TASK STATEMENT ▸
Set out the records below again exactly; skip the images.

DATASET ENTRIES ▸
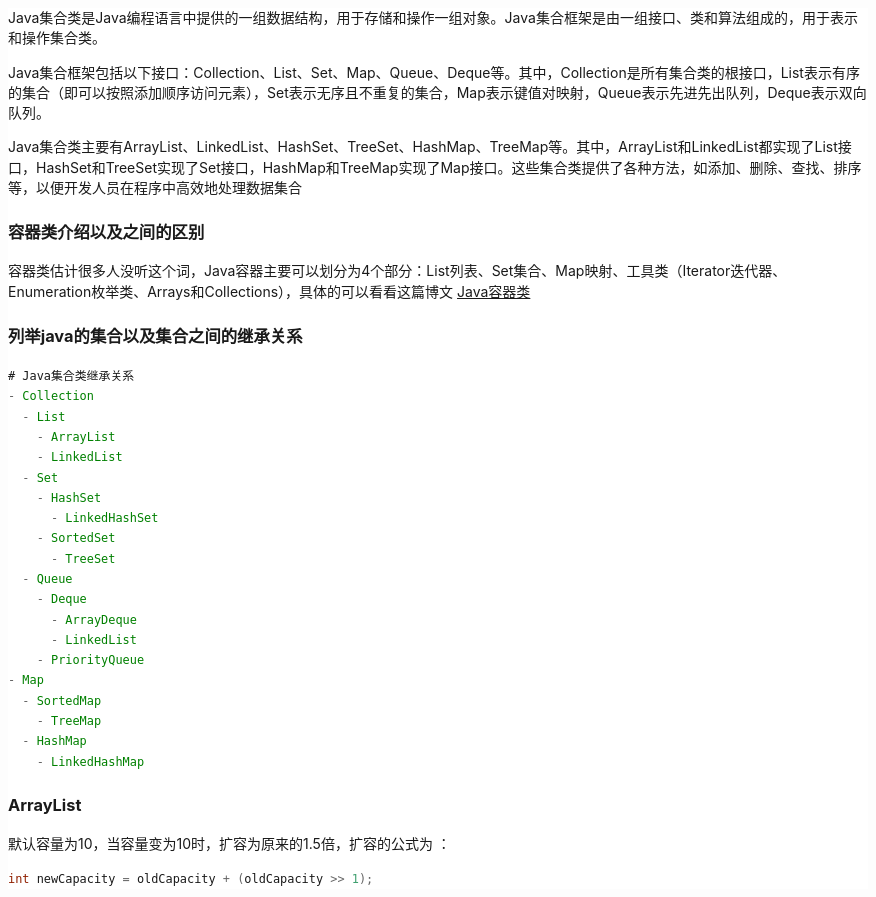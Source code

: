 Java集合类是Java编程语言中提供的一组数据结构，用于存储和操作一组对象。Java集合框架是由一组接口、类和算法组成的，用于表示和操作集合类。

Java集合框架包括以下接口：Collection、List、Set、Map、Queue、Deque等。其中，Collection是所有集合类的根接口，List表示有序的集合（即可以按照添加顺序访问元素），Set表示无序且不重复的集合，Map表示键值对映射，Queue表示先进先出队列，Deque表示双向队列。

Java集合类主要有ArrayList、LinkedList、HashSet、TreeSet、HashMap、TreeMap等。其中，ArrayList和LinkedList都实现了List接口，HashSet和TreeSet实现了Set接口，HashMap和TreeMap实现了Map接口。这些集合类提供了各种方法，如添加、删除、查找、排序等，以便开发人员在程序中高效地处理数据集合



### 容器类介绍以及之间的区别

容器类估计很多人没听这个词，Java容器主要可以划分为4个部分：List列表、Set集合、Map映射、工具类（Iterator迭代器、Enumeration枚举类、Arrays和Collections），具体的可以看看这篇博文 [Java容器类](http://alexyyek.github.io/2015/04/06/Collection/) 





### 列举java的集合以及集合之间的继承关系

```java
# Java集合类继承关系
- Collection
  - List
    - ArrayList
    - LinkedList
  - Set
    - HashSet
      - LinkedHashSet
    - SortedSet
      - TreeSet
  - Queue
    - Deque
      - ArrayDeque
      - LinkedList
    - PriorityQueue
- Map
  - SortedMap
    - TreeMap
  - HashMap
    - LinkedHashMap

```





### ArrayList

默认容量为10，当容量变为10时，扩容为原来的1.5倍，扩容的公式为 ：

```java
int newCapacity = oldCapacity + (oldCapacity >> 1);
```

ANSWER TO THIS PROBLEM ▸
Source code

: Java集合类是Java编程语言中提供的一组数据结构，用于存储和操作一组对象。Java集合框架是由一组接口、类和算法组成的，用于表示和操作集合类。

Java集合框架包括以下接口：Collection、List、Set、Map、Queue、Deque等。其中，Collection是所有集合类的根接口，List表示有序的集合（即可以按照添加顺序访问元素），Set表示无序且不重复的集合，Map表示键值对映射，Queue表示先进先出队列，Deque表示双向队列。

Java集合类主要有ArrayList、LinkedList、HashSet、TreeSet、HashMap、TreeMap等。其中，ArrayList和LinkedList都实现了List接口，HashSet和TreeSet实现了Set接口，HashMap和TreeMap实现了Map接口。这些集合类提供了各种方法，如添加、删除、查找、排序等，以便开发人员在程序中高效地处理数据集合



### 容器类介绍以及之间的区别

容器类估计很多人没听这个词，Java容器主要可以划分为4个部分：List列表、Set集合、Map映射、工具类（Iterator迭代器、Enumeration枚举类、Arrays和Collections），具体的可以看看这篇博文 [Java容器类](http://alexyyek.github.io/2015/04/06/Collection/) 





### 列举java的集合以及集合之间的继承关系

```java
# Java集合类继承关系
- Collection
  - List
    - ArrayList
    - LinkedList
  - Set
    - HashSet
      - LinkedHashSet
    - SortedSet
      - TreeSet
  - Queue
    - Deque
      - ArrayDeque
      - LinkedList
    - PriorityQueue
- Map
  - SortedMap
    - TreeMap
  - HashMap
    - LinkedHashMap

```





### ArrayList

默认容量为10，当容量变为10时，扩容为原来的1.5倍，扩容的公式为 ：

```java
int newCapacity = oldCapacity + (oldCapacity >> 1);
```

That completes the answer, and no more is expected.